Y luego de la gran faena que terminó con tantos recuerdos de frustraciones, llegó la celebración para los Rangers.
Vicente Padilla volvió a ser el mismo. Atrás quedó la imagen del lanzador plagado de lesiones que convirtió una constante el salir cabizbajo de la loma, mientras a escondidas de todos en el dogout, se retorcía del dolor en su codo.
Fue diferente... Esta vez la historia tuvo final feliz y por primera vez en mucho tiempo, el manager Ron Washington sonrió de satisfacción, una vez que el pinolero culminó su presentación sobre la loma.
“Lució como todos hemos querido verlo, el ganador de 15 juegos de la temporada pasada”, dijo Ron, mientras con orgullo hablaba de Padilla ante la batería de periodistas.
“Los números en las menores engañan. A veces no son exactamente lo que indican”, añadió. “Padilla estuvo fenomenal, con gran manejo de todos sus pitcheos, especialmente la recta”.
Gerald Laird, el receptor de los Rangers también fue parte de la fiesta. Al ser consultado sobre Padilla no escondió su satisfacción por la gran presentación del pinolero, y elogió el trabajo que duró cinco episodios.

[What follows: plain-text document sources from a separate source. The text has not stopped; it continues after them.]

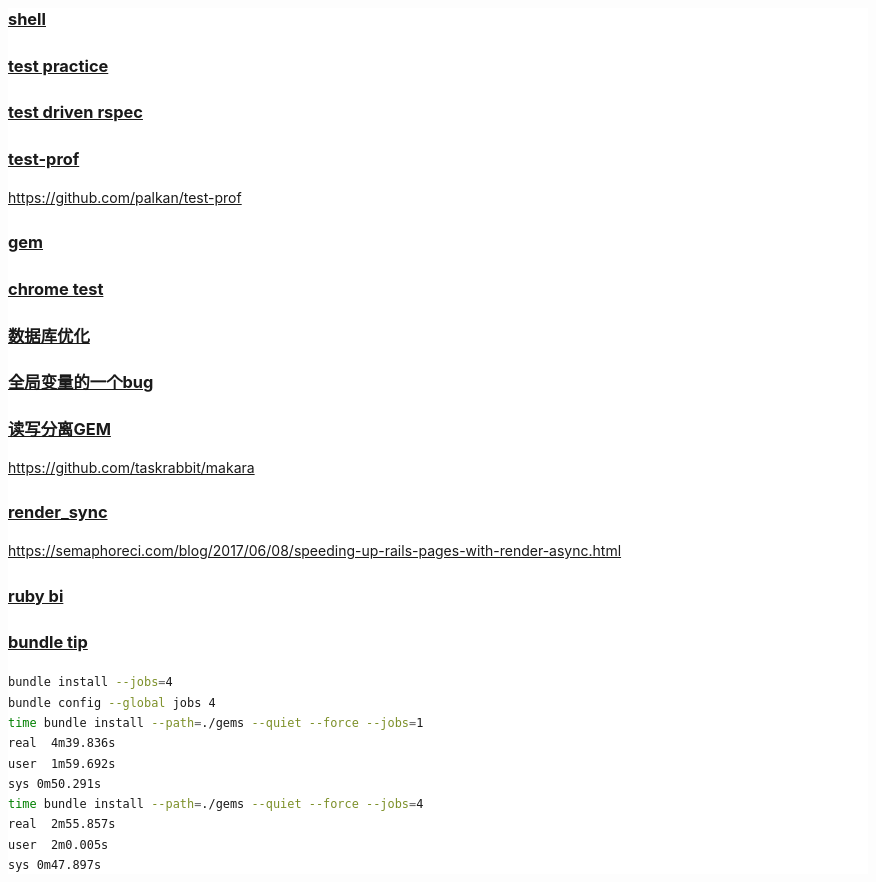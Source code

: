 ### [shell](http://benoithamelin.tumblr.com/ruby1line/)

### [test practice](https://m.patrikonrails.com/how-i-test-my-rails-applications-cf150e347a6b)

### [test driven rspec](https://www.youtube.com/playlist?list=PLr442xinba86s9cCWxoIH_xq5UE9Wwo4Z#tdrspec)

### [test-prof](https://evilmartians.com/chronicles/testprof-a-good-doctor-for-slow-ruby-tests) 
https://github.com/palkan/test-prof

### [gem](https://dev.to/rob__race/27-gems-i-use-in-almost-every-project)

### [chrome test](https://drivy.engineering/running-capybara-headless-chrome/)

### [数据库优化](https://distillery.com/blog/making-a-rails-app-move-faster-a-tale-of-lessons-learned/)

### [全局变量的一个bug](http://ryanbigg.com/2017/06/current-considered-harmful)

### [读写分离GEM](https://labs.contactually.com/adding-read-replicas-in-a-production-ruby-on-rails-system-with-zero-downtime-using-makara-be1d004654b0)

<https://github.com/taskrabbit/makara>

### [render_sync](https://github.com/renderedtext/render_async)

https://semaphoreci.com/blog/2017/06/08/speeding-up-rails-pages-with-render-async.html

### [ruby bi](http://blog.arkency.com/2017/06/acceptance-testing-ruby-using-actors-personas)

### [bundle tip](https://philna.sh/blog/2017/06/12/speed-up-bundle-install-with-this-one-trick)

```bash
bundle install --jobs=4
bundle config --global jobs 4
time bundle install --path=./gems --quiet --force --jobs=1
real  4m39.836s
user  1m59.692s
sys 0m50.291s
time bundle install --path=./gems --quiet --force --jobs=4
real  2m55.857s
user  2m0.005s
sys 0m47.897s
```
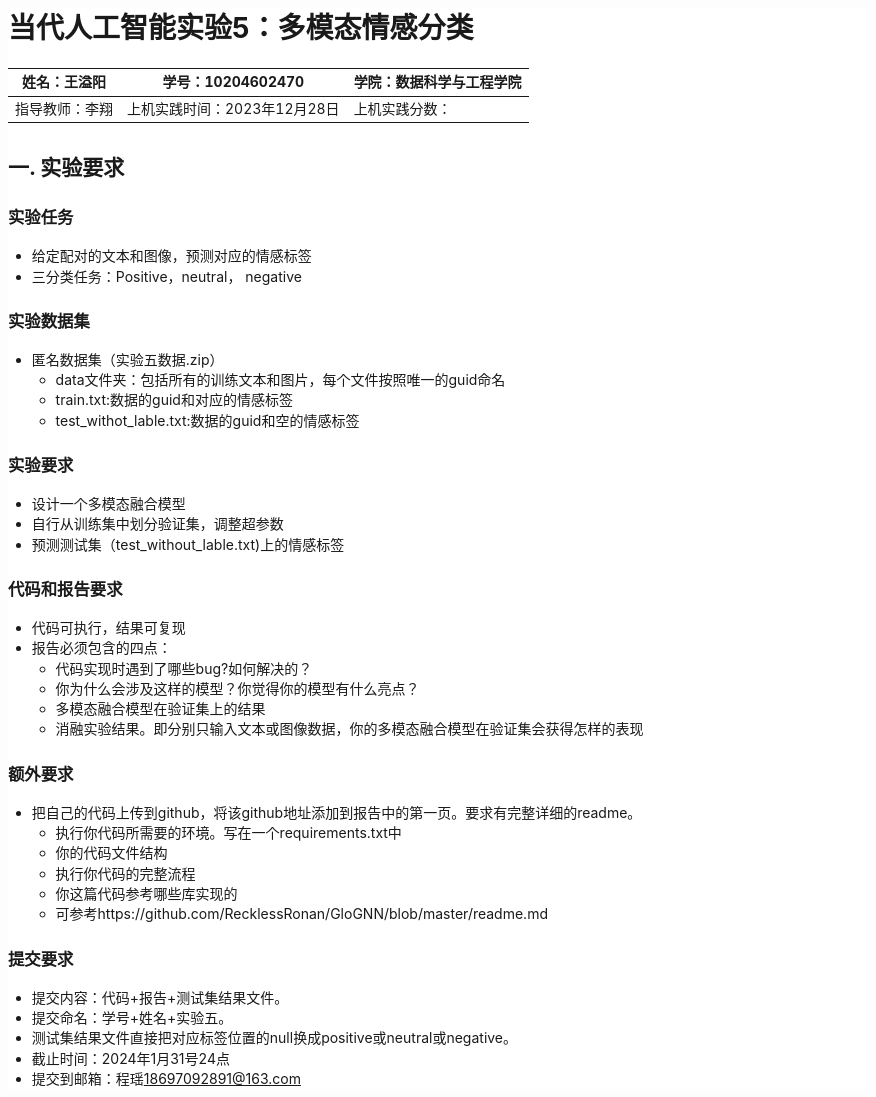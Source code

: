 # 当代人工智能实验5：多模态情感分类

| 姓名：王溢阳   | 学号：10204602470            | 学院：数据科学与工程学院 |
| -------------- | ---------------------------- | ------------------------ |
| 指导教师：李翔 | 上机实践时间：2023年12月28日 | 上机实践分数：           |

## 一. 实验要求

### 实验任务

- 给定配对的文本和图像，预测对应的情感标签
- 三分类任务：Positive，neutral， negative

### 实验数据集

- 匿名数据集（实验五数据.zip）
  - data文件夹：包括所有的训练文本和图片，每个文件按照唯一的guid命名
  - train.txt:数据的guid和对应的情感标签
  - test_withot_lable.txt:数据的guid和空的情感标签

### 实验要求

- 设计一个多模态融合模型
- 自行从训练集中划分验证集，调整超参数
- 预测测试集（test_without_lable.txt)上的情感标签

### 代码和报告要求

- 代码可执行，结果可复现
- 报告必须包含的四点：
  - 代码实现时遇到了哪些bug?如何解决的？
  - 你为什么会涉及这样的模型？你觉得你的模型有什么亮点？
  - 多模态融合模型在验证集上的结果
  - 消融实验结果。即分别只输入文本或图像数据，你的多模态融合模型在验证集会获得怎样的表现

### 额外要求

- 把自己的代码上传到github，将该github地址添加到报告中的第一页。要求有完整详细的readme。
  - 执行你代码所需要的环境。写在一个requirements.txt中
  - 你的代码文件结构
  - 执行你代码的完整流程
  - 你这篇代码参考哪些库实现的
  - 可参考https://github.com/RecklessRonan/GloGNN/blob/master/readme.md

### 提交要求

- 提交内容：代码+报告+测试集结果文件。
- 提交命名：学号+姓名+实验五。
- 测试集结果文件直接把对应标签位置的null换成positive或neutral或negative。
- 截止时间：2024年1月31号24点
- 提交到邮箱：程瑶<18697092891@163.com>
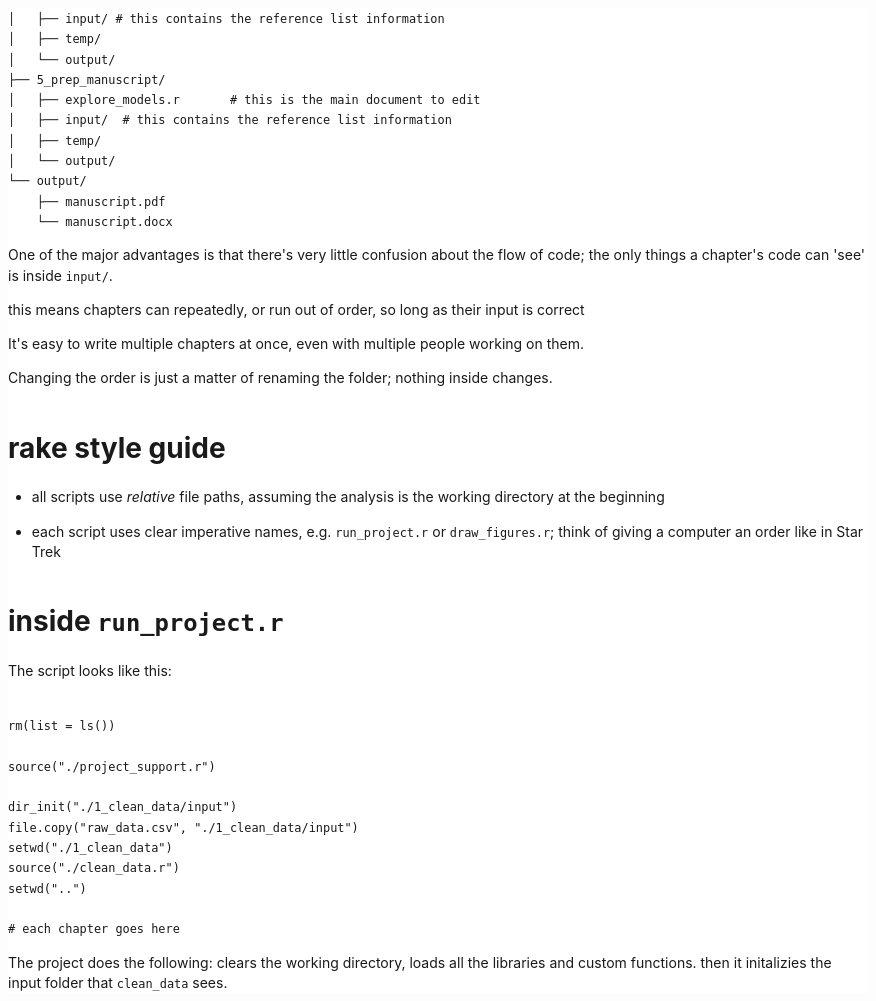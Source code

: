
 ```
│   ├── input/ # this contains the reference list information
│   ├── temp/
│   └── output/
├── 5_prep_manuscript/
│   ├── explore_models.r       # this is the main document to edit
│   ├── input/  # this contains the reference list information
│   ├── temp/
│   └── output/
└── output/
    ├── manuscript.pdf
    └── manuscript.docx

```

One of the major advantages is that there's very little confusion about the flow of code; the only things a chapter's code can 'see' is inside `input/`.

this means chapters can repeatedly, or run out of order, so long as their input is correct

It's easy to write multiple chapters at once, even with multiple people working on them.

Changing the order is just a matter of renaming the folder; nothing inside changes.

# rake style guide

- all scripts use *relative* file paths, assuming the analysis is the working directory at the beginning

- each script uses clear imperative names, e.g. `run_project.r` or `draw_figures.r`; think of giving a computer an order like in Star Trek


# inside `run_project.r`

The script looks like this:

```

rm(list = ls())

source("./project_support.r")

dir_init("./1_clean_data/input")
file.copy("raw_data.csv", "./1_clean_data/input")
setwd("./1_clean_data")
source("./clean_data.r")
setwd("..")

# each chapter goes here

```

The project does the following: clears the working directory, loads all the libraries and custom functions. then it initalizies the input folder that `clean_data` sees.
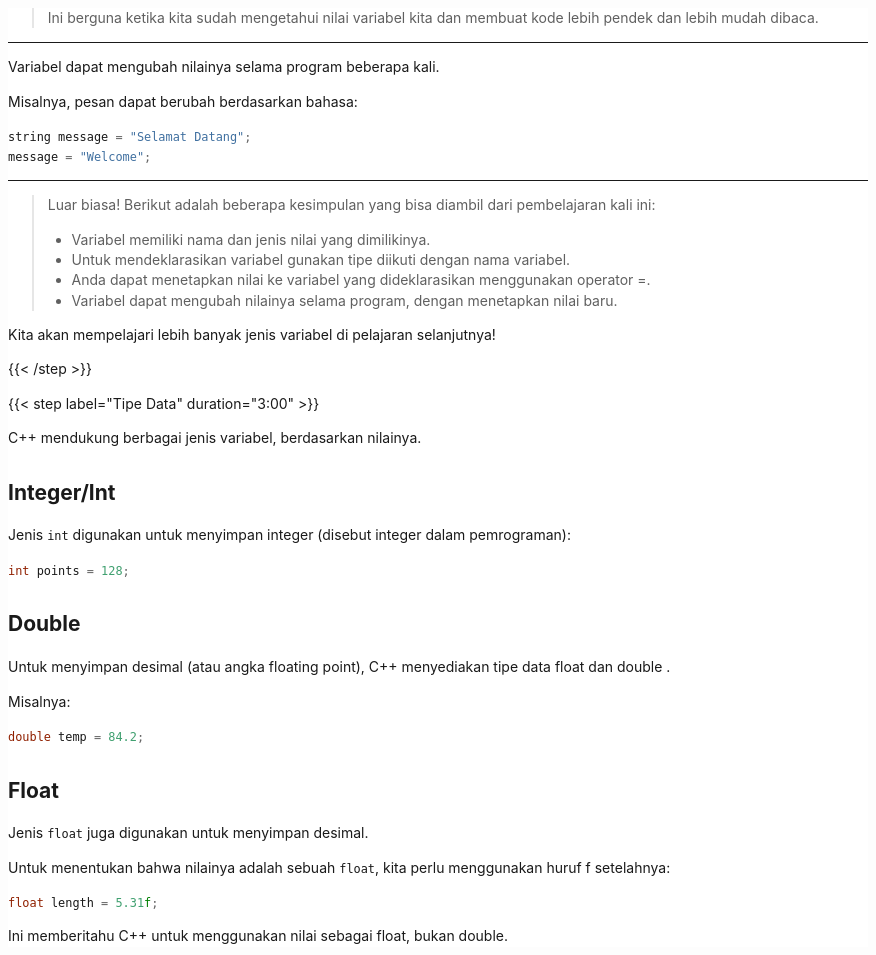 > Ini berguna ketika kita sudah mengetahui nilai variabel kita dan membuat kode lebih pendek dan lebih mudah dibaca.
___
Variabel dapat mengubah nilainya selama program beberapa kali.

Misalnya, pesan dapat berubah berdasarkan bahasa:

```c++
string message = "Selamat Datang";
message = "Welcome";
```

___
>Luar biasa! Berikut adalah beberapa kesimpulan yang bisa diambil dari pembelajaran kali ini:
>
> - Variabel memiliki nama dan jenis nilai yang dimilikinya.
> - Untuk mendeklarasikan variabel gunakan tipe diikuti dengan nama variabel.
> - Anda dapat menetapkan nilai ke variabel yang dideklarasikan menggunakan operator =.
> - Variabel dapat mengubah nilainya selama program, dengan menetapkan nilai baru.

Kita akan mempelajari lebih banyak jenis variabel di pelajaran selanjutnya!

{{< /step >}}

{{< step label="Tipe Data" duration="3:00" >}}

C++ mendukung berbagai jenis variabel, berdasarkan nilainya.

## Integer/Int

Jenis `int` digunakan untuk menyimpan integer (disebut integer dalam pemrograman):

```c++
int points = 128;
```

## Double

Untuk menyimpan desimal (atau angka floating point), C++ menyediakan tipe data float dan double .

Misalnya:

```c++
double temp = 84.2;
```

## Float

Jenis `float` juga digunakan untuk menyimpan desimal.

Untuk menentukan bahwa nilainya adalah sebuah `float`, kita perlu menggunakan huruf f setelahnya:

```c++
float length = 5.31f;
```

Ini memberitahu C++ untuk menggunakan nilai sebagai float, bukan double.
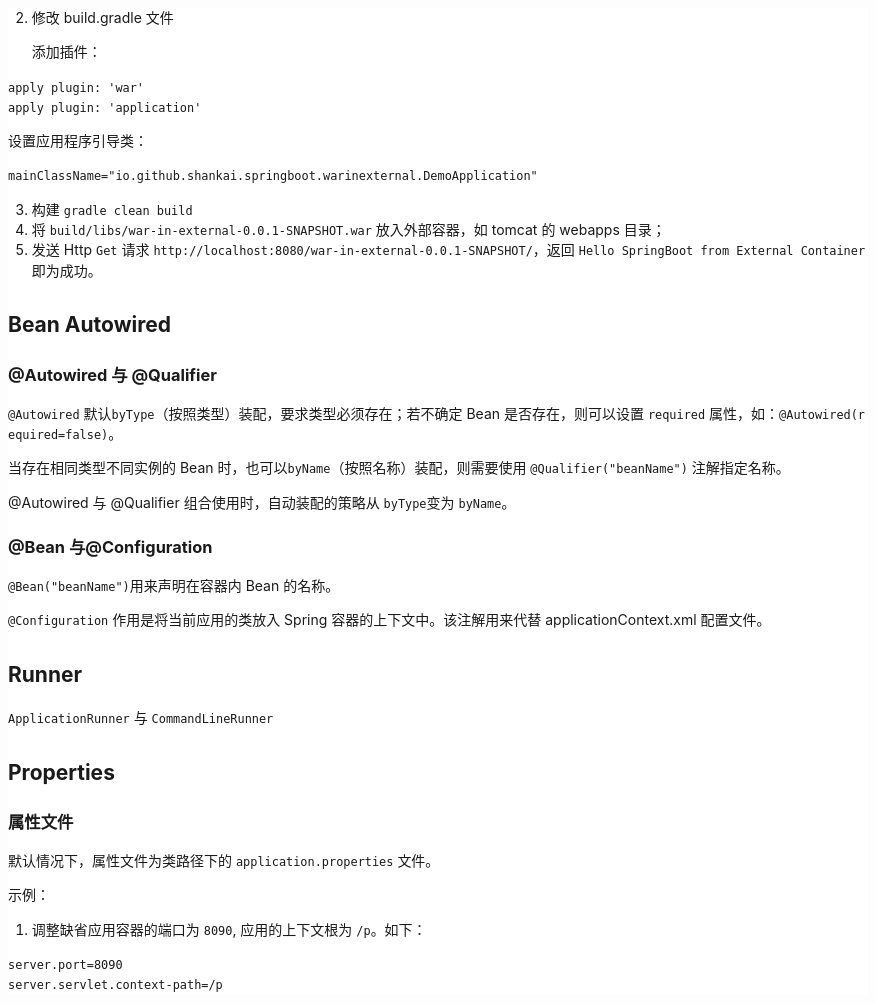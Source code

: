    

2. 修改 build.gradle 文件

   添加插件：

  ```
  apply plugin: 'war'
  apply plugin: 'application'
  ```

设置应用程序引导类：

```
mainClassName="io.github.shankai.springboot.warinexternal.DemoApplication"
```



3. 构建 `gradle clean build`
4. 将 `build/libs/war-in-external-0.0.1-SNAPSHOT.war` 放入外部容器，如 tomcat 的 webapps 目录；
5. 发送 Http `Get` 请求 `http://localhost:8080/war-in-external-0.0.1-SNAPSHOT/`，返回 `Hello SpringBoot from External Container`即为成功。



## Bean Autowired

### @Autowired 与 @Qualifier

`@Autowired` 默认`byType`（按照类型）装配，要求类型必须存在；若不确定 Bean 是否存在，则可以设置 `required` 属性，如：`@Autowired(required=false)`。

当存在相同类型不同实例的 Bean 时，也可以`byName`（按照名称）装配，则需要使用 `@Qualifier("beanName")` 注解指定名称。

@Autowired 与 @Qualifier 组合使用时，自动装配的策略从 `byType`变为 `byName`。



### @Bean 与@Configuration

`@Bean("beanName")`用来声明在容器内 Bean 的名称。

`@Configuration` 作用是将当前应用的类放入 Spring 容器的上下文中。该注解用来代替 applicationContext.xml 配置文件。



## Runner

`ApplicationRunner` 与 `CommandLineRunner`

## Properties


### 属性文件

默认情况下，属性文件为类路径下的 `application.properties` 文件。

示例：
1. 调整缺省应用容器的端口为 `8090`, 应用的上下文根为 `/p`。如下：
```
server.port=8090
server.servlet.context-path=/p
```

“Ya lo extrañábamos”, dijo el receptor. “Lo clave fue su control, y siempre tuvo dominio de poner fuera a los artilleros claves. Yo lo dejé que hiciera su trabajo, y al final fue fantástico”.
Mientras Laird sin pausas hablaba de Padilla, Washington en su oficina se convertía en la gran figura, tras defender “contra viento y marea” su decisión de darle la pelota mientras las estadísticas reflejaban “una locura”.
A un Padilla sin triunfos y con una derrota, más efectividad de 8.25 en seis aperturas en “Doble-A” sólo Washington podía darle la pelota, además que en las Mayores era una tristeza ver sus estadísticas de tres victorias y ocho derrotas, más arriba de 6.00 antes del encuentro.
“Sus envíos de quiebre estuvieron fantásticos, pero si me preguntaran qué fue lo mejor, indudablemente respondería que el hecho de que se manejó sin dolores sobre el box”, añadió el mentor.
Padilla, sin lesión, volvió a impactarnos. Sus disparos de rectas alcanzaron velocidades extremas y desde el primer inning comenzó a construir su gran joya, adornaba con ocho ponches.
“Se presentó al juego con un repertorio que no lo había visto antes”, continuó diciendo el mentor, sorprendido ante la batería de medios que incesantemente le preguntaban de Padilla. “Su ritmo de juego estuvo grandioso y demostró que es un verdadero lanzador de Grandes Ligas”.
Padilla tiene previsto retornar a la lona el lunes y su rival será Daniel Cabrera, de los Orioles de Baltimore, el mismo que dejó en dos hits a los Yanquis de Nueva York recientemente.
“Me siento feliz por Padilla, y esperamos que continúe actuando de esa manera”, culminó diciendo Washington, mientras su frente en alto ante los periodistas denotaba la satisfacción por la gran labor del pinolero.